Data sharing lets states collaborate on toll collecting
- By Kathleen Hickey
- Apr 16, 2014
Transportation agencies in Maine, Massachusetts and New Hampshire are enforcing toll collections across state lines, a scenario that may spread across the United States as more states look to create ways to work together.
The three entered into the interstate cooperative toll collection agreement three years ago. The states use the same E-ZPass system, so users’ transponders are compatible. Currently 15 states, mostly in the Northeast, use E-ZPass.
“It’s really an issue of fairness,” Chris Waszczuk, administrator of the New Hampshire Department of Transportation’s Bureau of Turnpikes told Stateline. “If we don’t have the capability to collect from the out-of-staters, it is going to be a huge problem.”
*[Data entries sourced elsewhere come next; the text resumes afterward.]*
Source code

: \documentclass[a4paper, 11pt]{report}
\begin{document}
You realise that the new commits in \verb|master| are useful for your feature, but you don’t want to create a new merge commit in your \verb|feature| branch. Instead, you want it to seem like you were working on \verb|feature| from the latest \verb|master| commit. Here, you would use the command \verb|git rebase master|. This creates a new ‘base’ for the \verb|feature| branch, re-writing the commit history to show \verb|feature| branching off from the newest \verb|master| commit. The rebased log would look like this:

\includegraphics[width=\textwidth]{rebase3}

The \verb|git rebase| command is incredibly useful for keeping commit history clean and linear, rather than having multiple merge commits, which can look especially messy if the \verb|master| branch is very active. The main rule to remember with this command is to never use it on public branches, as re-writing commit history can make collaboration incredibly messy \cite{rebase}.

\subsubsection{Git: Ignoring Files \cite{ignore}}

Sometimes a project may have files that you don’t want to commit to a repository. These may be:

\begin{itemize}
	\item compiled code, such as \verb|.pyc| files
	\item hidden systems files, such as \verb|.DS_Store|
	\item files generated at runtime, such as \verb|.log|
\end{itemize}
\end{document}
Forty-two percent of the revenue collected on New Hampshire’s toll roads comes from out-of-state drivers, Waszczuk said. Many toll agencies – of which there are at least 115 working in 34 states – have facilities that only accept electronic tolls, making it easier for scofflaws.
An interoperable system would not only help states collect money, but it would also comply with the 2012 Moving Ahead for Progress in the 21st Century Act. Also known as Map 21, the law requires all federal-aid highway toll facilities to “implement technologies or business practices that provide for the interoperability of electronic toll collection by Oct. 1, 2016.”One of the hurdles the New England states needed to overcome in order to share data was integrating the tolling information with each state’s billing systems. Not only does each participating state need access to the tag number, it also needs an account number to match.
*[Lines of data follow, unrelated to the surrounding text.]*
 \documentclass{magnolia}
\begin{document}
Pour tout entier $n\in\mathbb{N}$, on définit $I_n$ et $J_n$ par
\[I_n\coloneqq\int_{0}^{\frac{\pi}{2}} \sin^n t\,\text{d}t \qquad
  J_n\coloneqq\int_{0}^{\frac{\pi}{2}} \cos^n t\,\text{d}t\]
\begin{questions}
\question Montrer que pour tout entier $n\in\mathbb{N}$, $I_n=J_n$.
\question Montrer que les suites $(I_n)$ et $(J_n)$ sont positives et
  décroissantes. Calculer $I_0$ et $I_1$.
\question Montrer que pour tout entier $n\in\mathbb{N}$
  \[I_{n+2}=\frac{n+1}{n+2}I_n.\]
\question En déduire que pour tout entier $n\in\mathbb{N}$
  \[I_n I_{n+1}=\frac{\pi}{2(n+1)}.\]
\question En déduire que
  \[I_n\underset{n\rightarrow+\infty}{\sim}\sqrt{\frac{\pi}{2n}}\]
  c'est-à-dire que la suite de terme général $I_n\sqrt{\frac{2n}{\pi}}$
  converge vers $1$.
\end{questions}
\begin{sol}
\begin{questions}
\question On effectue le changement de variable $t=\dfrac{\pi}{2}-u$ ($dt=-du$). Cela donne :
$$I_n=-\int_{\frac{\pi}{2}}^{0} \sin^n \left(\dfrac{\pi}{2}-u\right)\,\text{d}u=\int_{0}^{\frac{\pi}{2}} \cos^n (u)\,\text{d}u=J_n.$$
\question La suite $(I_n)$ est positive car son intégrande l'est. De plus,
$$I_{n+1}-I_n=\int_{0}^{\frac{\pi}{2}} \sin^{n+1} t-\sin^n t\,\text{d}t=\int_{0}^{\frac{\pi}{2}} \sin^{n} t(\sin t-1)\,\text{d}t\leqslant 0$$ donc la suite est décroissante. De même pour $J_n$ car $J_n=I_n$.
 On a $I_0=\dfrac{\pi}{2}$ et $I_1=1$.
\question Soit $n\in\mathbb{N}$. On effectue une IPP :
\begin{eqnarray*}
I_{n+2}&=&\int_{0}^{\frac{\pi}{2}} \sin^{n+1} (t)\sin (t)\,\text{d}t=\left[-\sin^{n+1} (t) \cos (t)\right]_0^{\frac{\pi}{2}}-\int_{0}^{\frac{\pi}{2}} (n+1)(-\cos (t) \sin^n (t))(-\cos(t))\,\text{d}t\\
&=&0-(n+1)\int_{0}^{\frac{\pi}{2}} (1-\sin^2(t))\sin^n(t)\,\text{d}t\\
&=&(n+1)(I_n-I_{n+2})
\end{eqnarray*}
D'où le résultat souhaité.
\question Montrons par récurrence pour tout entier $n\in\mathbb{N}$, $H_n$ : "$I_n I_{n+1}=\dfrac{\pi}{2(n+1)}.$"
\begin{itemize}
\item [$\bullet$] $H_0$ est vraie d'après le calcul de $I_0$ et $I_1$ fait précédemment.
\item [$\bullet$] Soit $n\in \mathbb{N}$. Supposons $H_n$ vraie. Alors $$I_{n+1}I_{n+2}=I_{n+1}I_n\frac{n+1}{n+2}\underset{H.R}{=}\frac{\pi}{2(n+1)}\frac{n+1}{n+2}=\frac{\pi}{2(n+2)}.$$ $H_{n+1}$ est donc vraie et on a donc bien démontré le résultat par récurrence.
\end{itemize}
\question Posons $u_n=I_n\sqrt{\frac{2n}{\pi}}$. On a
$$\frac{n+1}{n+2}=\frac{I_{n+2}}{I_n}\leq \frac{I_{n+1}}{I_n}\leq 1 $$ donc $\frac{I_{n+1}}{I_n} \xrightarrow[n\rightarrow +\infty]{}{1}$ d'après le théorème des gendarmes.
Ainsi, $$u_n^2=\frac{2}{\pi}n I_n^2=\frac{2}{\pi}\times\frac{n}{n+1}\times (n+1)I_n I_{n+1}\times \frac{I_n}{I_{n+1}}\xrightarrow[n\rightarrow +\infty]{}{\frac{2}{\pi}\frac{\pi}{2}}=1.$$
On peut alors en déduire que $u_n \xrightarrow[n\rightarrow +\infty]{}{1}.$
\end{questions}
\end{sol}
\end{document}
A second hurdle was data privacy -- determining the amount of data shared and creating rules and regulations to prevent the information from being shared with third parties or collection agencies.
Under the agreement, states apply their own penalties to residents, rather than the penalties from the states where the violations occurred. So, for example, a New Hampshire resident who didn’t pay tolls in Massachusetts would not be able to renew his vehicle’s New Hampshire license plates. A Massachusetts resident who didn’t pay New Hampshire tolls would have his Massachusetts license and registration renewals blocked.
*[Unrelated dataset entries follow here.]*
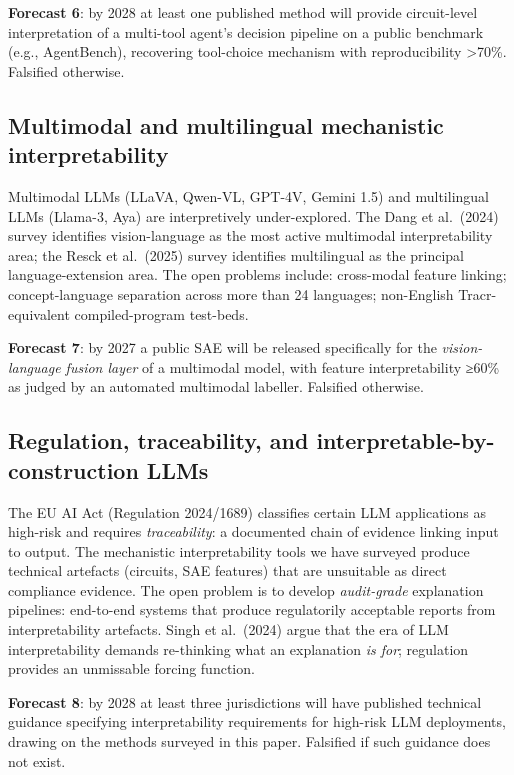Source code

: \textbf{Forecast 6}: by 2028 at least one published method will provide circuit-level interpretation of a multi-tool agent's decision pipeline on a public benchmark (e.g., AgentBench), recovering tool-choice mechanism with reproducibility \textgreater70\%. Falsified otherwise.

\subsection{Multimodal and multilingual mechanistic interpretability}\label{multimodal-and-multilingual-mechanistic-interpretability}

Multimodal LLMs (LLaVA, Qwen-VL, GPT-4V, Gemini 1.5) and multilingual LLMs (Llama-3, Aya) are interpretively under-explored. The Dang et al.~(2024) survey identifies vision-language as the most active multimodal interpretability area; the Resck et al.~(2025) survey identifies multilingual as the principal language-extension area. The open problems include: cross-modal feature linking; concept-language separation across more than 24 languages; non-English Tracr-equivalent compiled-program test-beds.

\textbf{Forecast 7}: by 2027 a public SAE will be released specifically for the \emph{vision-language fusion layer} of a multimodal model, with feature interpretability ≥60\% as judged by an automated multimodal labeller. Falsified otherwise.

\subsection{Regulation, traceability, and interpretable-by-construction LLMs}\label{regulation-traceability-and-interpretable-by-construction-llms}

The EU AI Act (Regulation 2024/1689) classifies certain LLM applications as high-risk and requires \emph{traceability}: a documented chain of evidence linking input to output. The mechanistic interpretability tools we have surveyed produce technical artefacts (circuits, SAE features) that are unsuitable as direct compliance evidence. The open problem is to develop \emph{audit-grade} explanation pipelines: end-to-end systems that produce regulatorily acceptable reports from interpretability artefacts. Singh et al.~(2024) argue that the era of LLM interpretability demands re-thinking what an explanation \emph{is for}; regulation provides an unmissable forcing function.

\textbf{Forecast 8}: by 2028 at least three jurisdictions will have published technical guidance specifying interpretability requirements for high-risk LLM deployments, drawing on the methods surveyed in this paper. Falsified if such guidance does not exist.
Toll agencies across the country are working on determining what information is needed for developing a universal transponder. The International Bridge, Tunnel and Turnpike Association issued an RFI in January inviting comments on identifying minimum performance requirements for National Toll Protocol devices and for security protocols relating to national transponders.
State agencies across the country also have been aware of the benefits and issue for years. Eight years ago, in 2006, the Washington State Department of Transportation hired Cambridge Systematics to conduct a tolling study to provide recommendations on how to develop its toll facilities. Among its findings the report noted that “achieving interoperability among ETC systems is paramount to the success of any tolling operation. In order for it to be truly effective, interoperability needs be attained both at the local and regional scale.”
One company, GeoToll, is working on creating an app that would allow users to pay tolls via their cellphone anywhere across the country. The solution, still being tested, “combines a smart phone and today’s electronic toll collection (ETC) tag protocols into one device that allows you to use your smart phone as a toll tag anywhere in the United States, in an interoperable manner,” Tim McGuckin, CEO,told Toll Road News.
Still, not every state may be on board with collaboration. South Dakota recently issued a law prohibiting its government from enforcing traffic camera ticket fines, essentially protecting its citizens from being fined by Iowa, most specifically Sioux City, which is on the Iowa-South Dakota border, according to an article in the Muscatine Journal.
Kathleen Hickey is a freelance writer for GCN.